§ **EXERCISE PROMPT**:
Below are records to be transcribed exactly; any pictures should be left out.

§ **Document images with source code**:
++++

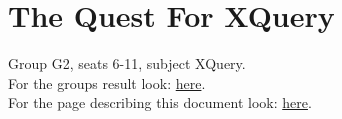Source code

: %
%

\chapter{The Quest For XQuery}
Group G2, seats 6-11, subject XQuery.\\
For the groups result look: \href{https://www.os3.nl/2015-2016/students/jeroen_van_prooijen/es/week36/g2_exercise_xquery}{here}.\\
For the page describing this document look: \href{https://www.os3.nl/2015-2016/students/jeroen_van_prooijen/es/week36#group_assignmentxquery}{here}.\\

++++

§ **EXPECTED ANSWER**:
Source code

: %
%

\chapter{The Quest For XQuery}
Group G2, seats 6-11, subject XQuery.\\
For the groups result look: \href{https://www.os3.nl/2015-2016/students/jeroen_van_prooijen/es/week36/g2_exercise_xquery}{here}.\\
For the page describing this document look: \href{https://www.os3.nl/2015-2016/students/jeroen_van_prooijen/es/week36#group_assignmentxquery}{here}.\\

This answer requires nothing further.